------ Data ------
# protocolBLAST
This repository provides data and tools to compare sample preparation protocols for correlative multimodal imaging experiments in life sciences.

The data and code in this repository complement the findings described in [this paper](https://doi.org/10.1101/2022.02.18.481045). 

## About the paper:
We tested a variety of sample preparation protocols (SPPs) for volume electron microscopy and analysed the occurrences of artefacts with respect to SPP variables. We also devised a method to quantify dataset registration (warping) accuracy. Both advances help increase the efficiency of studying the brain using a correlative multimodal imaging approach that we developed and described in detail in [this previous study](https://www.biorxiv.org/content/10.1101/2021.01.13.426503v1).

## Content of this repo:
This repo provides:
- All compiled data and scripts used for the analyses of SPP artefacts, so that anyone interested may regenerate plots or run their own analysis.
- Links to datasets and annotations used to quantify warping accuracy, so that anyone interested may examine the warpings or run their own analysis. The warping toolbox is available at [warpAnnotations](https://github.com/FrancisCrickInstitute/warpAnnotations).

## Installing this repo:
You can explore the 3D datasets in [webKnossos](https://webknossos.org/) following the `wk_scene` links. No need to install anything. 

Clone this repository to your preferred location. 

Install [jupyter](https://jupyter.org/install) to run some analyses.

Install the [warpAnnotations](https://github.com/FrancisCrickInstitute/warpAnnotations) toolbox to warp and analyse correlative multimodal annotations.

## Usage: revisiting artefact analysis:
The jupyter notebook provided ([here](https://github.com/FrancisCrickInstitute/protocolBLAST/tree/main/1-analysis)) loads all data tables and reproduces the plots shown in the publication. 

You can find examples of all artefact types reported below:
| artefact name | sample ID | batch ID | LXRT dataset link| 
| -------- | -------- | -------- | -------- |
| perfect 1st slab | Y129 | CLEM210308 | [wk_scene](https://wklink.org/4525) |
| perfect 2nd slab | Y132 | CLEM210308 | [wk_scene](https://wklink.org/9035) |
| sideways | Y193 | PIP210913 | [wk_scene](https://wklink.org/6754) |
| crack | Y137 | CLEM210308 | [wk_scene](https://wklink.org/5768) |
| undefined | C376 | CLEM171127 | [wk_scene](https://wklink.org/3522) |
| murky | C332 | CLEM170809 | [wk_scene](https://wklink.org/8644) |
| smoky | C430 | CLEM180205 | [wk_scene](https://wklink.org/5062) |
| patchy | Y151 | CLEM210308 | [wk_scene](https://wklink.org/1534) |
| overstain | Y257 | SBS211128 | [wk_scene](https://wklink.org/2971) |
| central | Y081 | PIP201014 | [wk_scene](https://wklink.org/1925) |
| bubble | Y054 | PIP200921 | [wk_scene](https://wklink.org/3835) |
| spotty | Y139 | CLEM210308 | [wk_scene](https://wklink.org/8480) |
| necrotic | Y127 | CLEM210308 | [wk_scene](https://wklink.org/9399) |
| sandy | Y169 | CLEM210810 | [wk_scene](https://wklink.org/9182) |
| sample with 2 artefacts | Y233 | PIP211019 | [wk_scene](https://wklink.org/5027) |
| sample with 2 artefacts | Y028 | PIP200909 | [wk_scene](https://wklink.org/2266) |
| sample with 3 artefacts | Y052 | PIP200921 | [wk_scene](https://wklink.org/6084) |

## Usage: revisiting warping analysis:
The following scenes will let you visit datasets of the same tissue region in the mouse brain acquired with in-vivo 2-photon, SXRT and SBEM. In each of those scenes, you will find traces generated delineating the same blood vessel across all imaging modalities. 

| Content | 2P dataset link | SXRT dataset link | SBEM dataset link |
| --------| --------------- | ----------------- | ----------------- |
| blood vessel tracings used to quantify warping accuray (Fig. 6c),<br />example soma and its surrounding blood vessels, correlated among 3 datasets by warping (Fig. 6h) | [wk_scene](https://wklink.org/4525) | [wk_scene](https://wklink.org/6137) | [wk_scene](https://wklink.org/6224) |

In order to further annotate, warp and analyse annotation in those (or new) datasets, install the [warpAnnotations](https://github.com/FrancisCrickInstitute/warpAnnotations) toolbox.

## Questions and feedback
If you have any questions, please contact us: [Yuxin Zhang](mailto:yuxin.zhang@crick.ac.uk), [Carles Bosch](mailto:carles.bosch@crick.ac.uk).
------
• [Exercise details]
Would you output, unchanged, each line from the start of the records to the line that holds "PIP210913 | [wk_scene](https://wklink.org/6754) |", both included and nothing else?

• [Task response]
# protocolBLAST
This repository provides data and tools to compare sample preparation protocols for correlative multimodal imaging experiments in life sciences.

The data and code in this repository complement the findings described in [this paper](https://doi.org/10.1101/2022.02.18.481045). 

## About the paper:
We tested a variety of sample preparation protocols (SPPs) for volume electron microscopy and analysed the occurrences of artefacts with respect to SPP variables. We also devised a method to quantify dataset registration (warping) accuracy. Both advances help increase the efficiency of studying the brain using a correlative multimodal imaging approach that we developed and described in detail in [this previous study](https://www.biorxiv.org/content/10.1101/2021.01.13.426503v1).

## Content of this repo:
This repo provides:
- All compiled data and scripts used for the analyses of SPP artefacts, so that anyone interested may regenerate plots or run their own analysis.
- Links to datasets and annotations used to quantify warping accuracy, so that anyone interested may examine the warpings or run their own analysis. The warping toolbox is available at [warpAnnotations](https://github.com/FrancisCrickInstitute/warpAnnotations).

## Installing this repo:
You can explore the 3D datasets in [webKnossos](https://webknossos.org/) following the `wk_scene` links. No need to install anything. 

Clone this repository to your preferred location. 

Install [jupyter](https://jupyter.org/install) to run some analyses.

Install the [warpAnnotations](https://github.com/FrancisCrickInstitute/warpAnnotations) toolbox to warp and analyse correlative multimodal annotations.

## Usage: revisiting artefact analysis:
The jupyter notebook provided ([here](https://github.com/FrancisCrickInstitute/protocolBLAST/tree/main/1-analysis)) loads all data tables and reproduces the plots shown in the publication. 

You can find examples of all artefact types reported below:
| artefact name | sample ID | batch ID | LXRT dataset link| 
| -------- | -------- | -------- | -------- |
| perfect 1st slab | Y129 | CLEM210308 | [wk_scene](https://wklink.org/4525) |
| perfect 2nd slab | Y132 | CLEM210308 | [wk_scene](https://wklink.org/9035) |
| sideways | Y193 | PIP210913 | [wk_scene](https://wklink.org/6754) |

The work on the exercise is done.